[Ovmsdev] Branch for-v3.3 network issues
Mark Webb-Johnson
mark at webb-johnson.net
Mon Mar 22 14:15:07 HKT 2021
Not sure how to resolve this.
OvmsSyncHttpClient is currently used in commands from ovms_plugins and ovms_ota.
I could bring back the OvmsHttpClient blocking (non-mongoose) implementation, but I don’t think that would address the core problem here:
Inside a mongoose callback (inside the mongoose networking task), we are making blocking calls (and in particular calls that could block for several tens of seconds).

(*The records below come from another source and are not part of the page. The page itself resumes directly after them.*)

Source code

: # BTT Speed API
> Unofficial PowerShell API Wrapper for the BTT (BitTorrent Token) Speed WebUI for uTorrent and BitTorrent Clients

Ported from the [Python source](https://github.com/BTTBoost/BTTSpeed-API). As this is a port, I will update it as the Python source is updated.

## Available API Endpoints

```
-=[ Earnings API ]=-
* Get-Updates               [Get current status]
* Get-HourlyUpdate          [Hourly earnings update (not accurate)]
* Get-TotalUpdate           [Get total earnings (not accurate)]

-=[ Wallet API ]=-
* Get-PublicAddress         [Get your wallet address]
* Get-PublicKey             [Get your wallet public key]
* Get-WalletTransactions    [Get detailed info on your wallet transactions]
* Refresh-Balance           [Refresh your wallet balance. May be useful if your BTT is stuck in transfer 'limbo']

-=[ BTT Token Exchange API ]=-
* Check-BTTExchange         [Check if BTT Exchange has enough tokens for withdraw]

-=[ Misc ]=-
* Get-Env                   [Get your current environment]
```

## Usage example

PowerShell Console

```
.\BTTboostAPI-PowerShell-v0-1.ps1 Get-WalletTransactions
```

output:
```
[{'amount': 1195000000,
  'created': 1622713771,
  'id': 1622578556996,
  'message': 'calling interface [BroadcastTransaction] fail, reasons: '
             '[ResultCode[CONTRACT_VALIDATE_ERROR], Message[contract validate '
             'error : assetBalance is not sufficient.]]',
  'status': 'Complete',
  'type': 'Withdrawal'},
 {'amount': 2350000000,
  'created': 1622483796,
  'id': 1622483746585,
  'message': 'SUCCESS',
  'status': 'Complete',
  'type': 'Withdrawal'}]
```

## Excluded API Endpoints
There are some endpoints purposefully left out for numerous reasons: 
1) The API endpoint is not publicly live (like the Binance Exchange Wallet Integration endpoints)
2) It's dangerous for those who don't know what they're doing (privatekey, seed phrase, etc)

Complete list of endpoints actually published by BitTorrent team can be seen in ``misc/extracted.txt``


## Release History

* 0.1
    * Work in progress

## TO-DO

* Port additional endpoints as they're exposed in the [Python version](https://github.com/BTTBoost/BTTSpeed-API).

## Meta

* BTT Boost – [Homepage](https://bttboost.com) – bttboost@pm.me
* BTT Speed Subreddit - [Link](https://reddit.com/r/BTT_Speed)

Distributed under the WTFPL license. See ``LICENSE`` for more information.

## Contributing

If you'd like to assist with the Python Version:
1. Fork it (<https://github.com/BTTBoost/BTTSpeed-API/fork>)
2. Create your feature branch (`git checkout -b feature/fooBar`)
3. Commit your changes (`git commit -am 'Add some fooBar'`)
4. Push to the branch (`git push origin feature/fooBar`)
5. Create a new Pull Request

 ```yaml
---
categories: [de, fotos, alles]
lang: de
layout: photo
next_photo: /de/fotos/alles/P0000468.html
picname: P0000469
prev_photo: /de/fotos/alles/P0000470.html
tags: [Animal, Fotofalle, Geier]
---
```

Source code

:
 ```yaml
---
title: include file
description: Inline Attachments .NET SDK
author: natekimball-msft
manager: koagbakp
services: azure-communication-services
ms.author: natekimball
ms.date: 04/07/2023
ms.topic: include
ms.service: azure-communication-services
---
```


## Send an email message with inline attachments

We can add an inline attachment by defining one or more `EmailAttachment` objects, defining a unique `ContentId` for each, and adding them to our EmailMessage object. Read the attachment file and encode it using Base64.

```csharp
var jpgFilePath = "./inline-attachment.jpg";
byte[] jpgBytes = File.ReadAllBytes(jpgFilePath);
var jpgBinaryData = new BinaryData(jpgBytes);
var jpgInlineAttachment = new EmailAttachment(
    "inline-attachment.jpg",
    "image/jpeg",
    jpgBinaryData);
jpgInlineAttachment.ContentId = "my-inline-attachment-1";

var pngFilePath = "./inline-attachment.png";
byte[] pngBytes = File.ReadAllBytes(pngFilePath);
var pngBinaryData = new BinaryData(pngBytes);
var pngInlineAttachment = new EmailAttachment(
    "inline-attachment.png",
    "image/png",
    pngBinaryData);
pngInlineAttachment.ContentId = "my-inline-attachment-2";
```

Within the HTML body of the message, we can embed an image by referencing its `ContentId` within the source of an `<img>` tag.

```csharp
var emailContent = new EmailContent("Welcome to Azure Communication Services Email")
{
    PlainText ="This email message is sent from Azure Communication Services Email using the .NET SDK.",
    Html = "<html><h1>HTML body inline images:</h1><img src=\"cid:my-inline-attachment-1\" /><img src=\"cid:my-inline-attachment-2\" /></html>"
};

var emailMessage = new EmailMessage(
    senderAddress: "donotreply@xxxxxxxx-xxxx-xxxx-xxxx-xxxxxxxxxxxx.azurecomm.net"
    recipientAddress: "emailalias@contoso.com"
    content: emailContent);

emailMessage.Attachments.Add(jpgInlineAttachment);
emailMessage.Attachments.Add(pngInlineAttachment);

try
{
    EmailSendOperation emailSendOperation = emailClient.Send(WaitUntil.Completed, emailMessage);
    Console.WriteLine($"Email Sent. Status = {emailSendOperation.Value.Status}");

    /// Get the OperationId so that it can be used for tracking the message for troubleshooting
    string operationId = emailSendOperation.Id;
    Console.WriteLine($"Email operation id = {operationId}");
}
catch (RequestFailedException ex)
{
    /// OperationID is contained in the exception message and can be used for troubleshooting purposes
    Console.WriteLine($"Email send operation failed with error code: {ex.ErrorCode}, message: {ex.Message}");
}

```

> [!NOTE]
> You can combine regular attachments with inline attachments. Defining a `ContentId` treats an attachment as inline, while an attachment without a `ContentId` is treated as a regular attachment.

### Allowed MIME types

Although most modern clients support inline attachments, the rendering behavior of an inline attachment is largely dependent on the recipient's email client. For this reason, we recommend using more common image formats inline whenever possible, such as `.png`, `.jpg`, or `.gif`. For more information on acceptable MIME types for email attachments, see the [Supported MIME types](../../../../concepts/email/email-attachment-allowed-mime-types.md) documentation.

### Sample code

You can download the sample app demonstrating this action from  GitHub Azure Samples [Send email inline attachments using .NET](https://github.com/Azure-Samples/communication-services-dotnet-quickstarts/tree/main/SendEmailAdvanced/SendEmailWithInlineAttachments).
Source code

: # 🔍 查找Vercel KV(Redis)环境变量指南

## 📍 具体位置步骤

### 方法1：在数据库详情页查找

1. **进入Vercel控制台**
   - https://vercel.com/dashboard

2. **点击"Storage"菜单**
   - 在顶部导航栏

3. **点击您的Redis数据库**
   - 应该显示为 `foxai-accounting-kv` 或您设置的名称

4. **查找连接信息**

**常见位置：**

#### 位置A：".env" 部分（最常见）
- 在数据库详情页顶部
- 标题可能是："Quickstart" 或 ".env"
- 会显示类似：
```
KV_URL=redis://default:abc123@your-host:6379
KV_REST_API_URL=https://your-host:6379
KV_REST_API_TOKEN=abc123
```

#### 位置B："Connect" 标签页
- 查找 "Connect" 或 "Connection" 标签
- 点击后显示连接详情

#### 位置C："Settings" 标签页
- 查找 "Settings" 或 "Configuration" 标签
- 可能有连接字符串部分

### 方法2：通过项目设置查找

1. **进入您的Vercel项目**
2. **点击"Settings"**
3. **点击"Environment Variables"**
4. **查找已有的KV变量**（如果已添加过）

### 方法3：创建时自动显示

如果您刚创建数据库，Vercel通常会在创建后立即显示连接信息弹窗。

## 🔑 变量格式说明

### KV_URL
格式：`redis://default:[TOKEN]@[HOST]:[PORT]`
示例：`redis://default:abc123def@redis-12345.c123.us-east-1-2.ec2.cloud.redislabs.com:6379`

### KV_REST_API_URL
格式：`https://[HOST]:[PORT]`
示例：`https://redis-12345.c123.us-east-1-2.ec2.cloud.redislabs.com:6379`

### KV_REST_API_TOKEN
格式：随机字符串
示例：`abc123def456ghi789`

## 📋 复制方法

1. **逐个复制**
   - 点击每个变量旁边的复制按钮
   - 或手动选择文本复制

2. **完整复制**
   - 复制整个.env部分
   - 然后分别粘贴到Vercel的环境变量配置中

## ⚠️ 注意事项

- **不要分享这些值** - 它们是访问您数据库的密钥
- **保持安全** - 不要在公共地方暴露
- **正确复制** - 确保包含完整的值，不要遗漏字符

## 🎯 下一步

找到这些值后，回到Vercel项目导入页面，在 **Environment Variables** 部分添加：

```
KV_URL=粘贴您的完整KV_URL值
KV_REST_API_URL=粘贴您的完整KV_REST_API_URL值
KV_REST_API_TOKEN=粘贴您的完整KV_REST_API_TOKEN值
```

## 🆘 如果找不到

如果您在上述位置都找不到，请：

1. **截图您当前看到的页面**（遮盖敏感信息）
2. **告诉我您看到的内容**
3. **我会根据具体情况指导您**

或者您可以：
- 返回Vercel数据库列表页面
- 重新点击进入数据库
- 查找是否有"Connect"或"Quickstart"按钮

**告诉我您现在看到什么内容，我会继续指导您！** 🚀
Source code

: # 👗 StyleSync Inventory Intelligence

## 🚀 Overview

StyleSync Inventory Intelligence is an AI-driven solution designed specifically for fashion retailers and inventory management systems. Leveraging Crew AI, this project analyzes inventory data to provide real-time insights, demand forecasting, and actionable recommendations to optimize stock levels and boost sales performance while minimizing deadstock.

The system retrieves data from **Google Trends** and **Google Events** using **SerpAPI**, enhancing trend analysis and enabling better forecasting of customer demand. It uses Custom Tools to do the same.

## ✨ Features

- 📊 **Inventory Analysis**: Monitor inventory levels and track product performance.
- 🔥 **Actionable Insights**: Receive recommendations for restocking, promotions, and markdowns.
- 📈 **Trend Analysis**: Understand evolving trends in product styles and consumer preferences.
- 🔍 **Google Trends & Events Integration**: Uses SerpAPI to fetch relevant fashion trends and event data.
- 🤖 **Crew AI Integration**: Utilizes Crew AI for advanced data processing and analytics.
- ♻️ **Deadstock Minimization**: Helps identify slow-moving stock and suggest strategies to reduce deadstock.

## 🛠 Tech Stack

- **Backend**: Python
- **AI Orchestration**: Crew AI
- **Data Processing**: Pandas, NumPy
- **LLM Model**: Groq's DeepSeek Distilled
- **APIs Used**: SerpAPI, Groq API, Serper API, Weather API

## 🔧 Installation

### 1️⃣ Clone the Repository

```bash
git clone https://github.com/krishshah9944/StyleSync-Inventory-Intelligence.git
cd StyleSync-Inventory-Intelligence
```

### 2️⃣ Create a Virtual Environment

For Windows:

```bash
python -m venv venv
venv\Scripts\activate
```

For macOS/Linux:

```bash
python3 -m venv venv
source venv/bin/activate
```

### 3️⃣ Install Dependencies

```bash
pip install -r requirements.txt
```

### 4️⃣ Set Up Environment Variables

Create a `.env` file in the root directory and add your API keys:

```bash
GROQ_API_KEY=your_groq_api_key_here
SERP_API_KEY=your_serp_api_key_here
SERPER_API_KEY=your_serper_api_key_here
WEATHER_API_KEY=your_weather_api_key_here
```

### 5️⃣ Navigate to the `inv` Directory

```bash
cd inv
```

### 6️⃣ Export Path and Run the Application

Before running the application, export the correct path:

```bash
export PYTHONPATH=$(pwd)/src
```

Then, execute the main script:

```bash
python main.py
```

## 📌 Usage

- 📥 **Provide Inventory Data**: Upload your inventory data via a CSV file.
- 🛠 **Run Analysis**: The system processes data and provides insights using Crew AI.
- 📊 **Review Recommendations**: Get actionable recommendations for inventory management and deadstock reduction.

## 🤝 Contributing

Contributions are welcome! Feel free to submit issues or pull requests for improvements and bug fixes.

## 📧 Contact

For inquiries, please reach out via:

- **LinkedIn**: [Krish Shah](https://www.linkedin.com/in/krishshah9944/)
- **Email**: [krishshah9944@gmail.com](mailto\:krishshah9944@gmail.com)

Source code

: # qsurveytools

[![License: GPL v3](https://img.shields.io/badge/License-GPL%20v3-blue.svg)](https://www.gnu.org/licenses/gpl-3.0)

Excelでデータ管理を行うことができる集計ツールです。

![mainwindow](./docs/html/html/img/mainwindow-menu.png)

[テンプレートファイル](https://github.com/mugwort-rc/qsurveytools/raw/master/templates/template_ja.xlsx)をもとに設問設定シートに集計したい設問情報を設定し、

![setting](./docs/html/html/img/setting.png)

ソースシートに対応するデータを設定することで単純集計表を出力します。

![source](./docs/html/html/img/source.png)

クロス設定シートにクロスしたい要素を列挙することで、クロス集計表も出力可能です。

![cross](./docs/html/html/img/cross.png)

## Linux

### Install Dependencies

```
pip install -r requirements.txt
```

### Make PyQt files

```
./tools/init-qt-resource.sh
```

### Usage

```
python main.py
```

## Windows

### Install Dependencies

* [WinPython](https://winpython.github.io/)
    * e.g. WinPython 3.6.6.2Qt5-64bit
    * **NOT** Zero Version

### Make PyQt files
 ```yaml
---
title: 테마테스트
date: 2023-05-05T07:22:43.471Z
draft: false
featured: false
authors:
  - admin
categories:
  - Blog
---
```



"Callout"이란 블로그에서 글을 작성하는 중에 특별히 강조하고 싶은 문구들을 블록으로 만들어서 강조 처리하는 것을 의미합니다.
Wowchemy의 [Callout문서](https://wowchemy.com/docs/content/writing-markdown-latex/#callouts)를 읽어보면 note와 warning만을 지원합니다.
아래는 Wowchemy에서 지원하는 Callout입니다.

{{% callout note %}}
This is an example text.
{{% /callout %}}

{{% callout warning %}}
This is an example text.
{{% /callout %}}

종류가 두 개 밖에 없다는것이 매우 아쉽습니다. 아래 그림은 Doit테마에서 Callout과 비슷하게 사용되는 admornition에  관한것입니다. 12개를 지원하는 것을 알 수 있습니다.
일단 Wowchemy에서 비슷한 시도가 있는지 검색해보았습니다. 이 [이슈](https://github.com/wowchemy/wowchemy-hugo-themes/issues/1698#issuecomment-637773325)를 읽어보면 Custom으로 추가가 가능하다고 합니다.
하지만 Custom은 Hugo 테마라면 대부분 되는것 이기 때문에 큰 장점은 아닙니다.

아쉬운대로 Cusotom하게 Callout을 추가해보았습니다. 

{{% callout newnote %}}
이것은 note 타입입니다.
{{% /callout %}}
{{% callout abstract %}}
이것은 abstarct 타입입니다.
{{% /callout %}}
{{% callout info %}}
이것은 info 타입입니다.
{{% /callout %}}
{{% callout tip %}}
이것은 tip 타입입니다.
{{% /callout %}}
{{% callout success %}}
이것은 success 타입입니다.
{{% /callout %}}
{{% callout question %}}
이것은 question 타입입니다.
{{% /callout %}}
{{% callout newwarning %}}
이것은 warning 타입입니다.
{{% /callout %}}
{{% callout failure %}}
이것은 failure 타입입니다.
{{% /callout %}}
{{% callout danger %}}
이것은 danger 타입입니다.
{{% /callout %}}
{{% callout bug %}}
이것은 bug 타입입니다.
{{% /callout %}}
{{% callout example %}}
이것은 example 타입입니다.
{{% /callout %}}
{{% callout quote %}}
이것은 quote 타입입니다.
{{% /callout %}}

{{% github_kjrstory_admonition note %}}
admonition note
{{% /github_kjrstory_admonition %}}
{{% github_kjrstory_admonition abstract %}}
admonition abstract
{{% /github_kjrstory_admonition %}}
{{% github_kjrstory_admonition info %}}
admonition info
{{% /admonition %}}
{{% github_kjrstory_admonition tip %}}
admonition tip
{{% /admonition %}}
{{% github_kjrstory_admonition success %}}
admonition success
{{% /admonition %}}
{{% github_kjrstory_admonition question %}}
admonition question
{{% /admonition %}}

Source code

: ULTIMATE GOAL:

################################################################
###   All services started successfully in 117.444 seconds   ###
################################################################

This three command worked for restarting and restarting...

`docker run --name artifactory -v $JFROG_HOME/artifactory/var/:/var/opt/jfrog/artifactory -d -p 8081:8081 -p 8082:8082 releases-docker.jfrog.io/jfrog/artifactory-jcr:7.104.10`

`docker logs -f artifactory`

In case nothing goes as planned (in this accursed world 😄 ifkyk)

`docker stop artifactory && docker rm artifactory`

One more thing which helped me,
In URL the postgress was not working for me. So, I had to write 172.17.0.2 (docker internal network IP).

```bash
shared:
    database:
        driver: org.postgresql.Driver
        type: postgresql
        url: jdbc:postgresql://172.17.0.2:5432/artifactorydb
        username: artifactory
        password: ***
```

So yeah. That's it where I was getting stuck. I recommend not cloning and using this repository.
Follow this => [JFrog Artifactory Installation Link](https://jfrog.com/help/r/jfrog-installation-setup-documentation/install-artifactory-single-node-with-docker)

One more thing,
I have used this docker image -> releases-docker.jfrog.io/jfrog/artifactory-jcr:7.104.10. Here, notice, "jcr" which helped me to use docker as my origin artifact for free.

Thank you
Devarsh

But fundamentally is it ok to block the mongoose networking task for extended periods during a mongoose event callback?
Mark
> On 21 Mar 2021, at 9:57 PM, Michael Balzer <dexter at expeedo.de> wrote:
>
> Signed PGP part
> I've found opening the web UI firmware page or calling "ota status" via ssh to consistently deadlock the network on my module.
>
> I (130531) webserver: HTTP GET /cfg/firmware
> D (130531) http: OvmsSyncHttpClient: Connect to ovms.dexters-web.de:80
> D (130541) http: OvmsSyncHttpClient: waiting for completion
>
> After that log message, the network is dead, and the netmanager also doesn't respond:
>
> OVMS# network list
> ERROR: job failed
> D (183241) netmanager: send cmd 1 from 0x3ffe7054
> W (193241) netmanager: ExecuteJob: cmd 1: timeout
>
> The interfaces seem to be registered and online, but nothing gets in or out:
>
> OVMS# network status
> Interface#3: pp3 (ifup=1 linkup=1)
> IPv4: 10.170.195.13/255.255.255.255 gateway 10.64.64.64
>
> Interface#2: ap2 (ifup=1 linkup=1)
> IPv4: 192.168.4.1/255.255.255.0 gateway 192.168.4.1
>
> Interface#1: st1 (ifup=1 linkup=1)
> IPv4: 192.168.2.106/255.255.255.0 gateway 192.168.2.1
>
> DNS: 192.168.2.1
>
> Default Interface: st1 (192.168.2.106/255.255.255.0 gateway 192.168.2.1)
>
>
> A couple of minutes later, server-v2 recognizes the stale connection and issues a network restart, which fails resulting in the same behaviour as shown below with finally forced reboot by loss of an important event.
>
> Doing "ota status" from USB works normally, so this looks like OvmsSyncHttpClient not being able to run from within a mongoose client.
>
> Regards,
> Michael
>
>
> Am 18.03.21 um 08:14 schrieb Mark Webb-Johnson:
>> Tried to repeat this, but not having much success. Here is my car module, with network still up:
>>
>> OVMS# boot status
>> Last boot was 262355 second(s) ago
>>
>> I did manage to catch one network related crash after repeatedly disconnecting and reconnecting the cellular antenna. This was:
>>
>> I (3717989) cellular: PPP Connection disconnected
>> Guru Meditation Error: Core 1 panic'ed (LoadProhibited). Exception was unhandled.
>>
>> 0x400fe082 is in OvmsNetManager::PrioritiseAndIndicate() (/home/openvehicles/build/Open-Vehicle-Monitoring-System-pre/vehicle/OVMS.V3/main/ovms_netmanager.cpp:707).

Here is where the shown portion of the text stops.